All is not black and white… and we want to explore the shades of grey.
Feminism is diverse and we don’t always agree totally with one another, though
we may share a similar perspective. While we don’t want to silence other
viewpoints, we want to focus on the finer distinctions between arguments used by
people who are on the same side of the table. The issue of the efficacy and
availability of the female condom has been coming up repeatedly in the last few
years. As the only female controlled barrier method, the use of the female
condom has huge potential to prevent unwanted pregnancies as well as HIV
infection. However, it is not freely available and many argue that it is not
user friendly and will not be accepted. These for and against arguments will
continue, and it is not the purpose of this column to resolve them, so let’s see
what Rupsa Mallik has to say.
Rupsa Malik
Condoms are one of the three anchors of the ABC approach – Abstinence from
sexual activity/delayed sexual debut, Be faithful/mutual monogamy/reduce number
of sexual partners, and, Correct and consistent condom use – for HIV/AIDS
prevention. Till date, male condoms remain the only option through which
sexually active persons can protect themselves from sexually-transmitted
infections (STIs) including HIV. However, in many situations women, in
particular, are often unable to negotiate condom use with their partners. This
is often a result of lack of access to condoms, and various socio-cultural
factors including masculine notions of pleasure and ‘fidelity’.
Female condoms
(FC) are the only female initiated barrier method for dual protection – allowing
women to protect themselves from both unintended pregnancies as well as
infections including HIV and AIDS. The most widely available FC is produced by
the US-based Female Health Company (FHC).

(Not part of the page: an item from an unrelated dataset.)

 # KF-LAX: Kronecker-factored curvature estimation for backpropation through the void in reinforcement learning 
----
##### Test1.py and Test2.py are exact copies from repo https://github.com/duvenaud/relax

Preliminary evidence from India where
an acceptability study of the FHC female condoms was conducted (2003) as well as
other countries where the FC has been introduced, shows that when male and
female condoms are both made available, the rate of unprotected sex declines and
there is a decrease in the rate of sexually transmitted infections (UNAIDS,
2002).
The Female Condom as a Gender and Rights Based Approach
A gender and
rights based approach integrates human rights with public health principles in
HIV prevention by:
Assuming the right to bodily integrity, freedom from
coercion, of choice and to attain the highest standard of health
Addressing the
realities of power disparities in determining risk
Promoting equitable
partnerships between men and women
Expanding beyond changing individual ‘risk behaviour’ to address their `vulnerability’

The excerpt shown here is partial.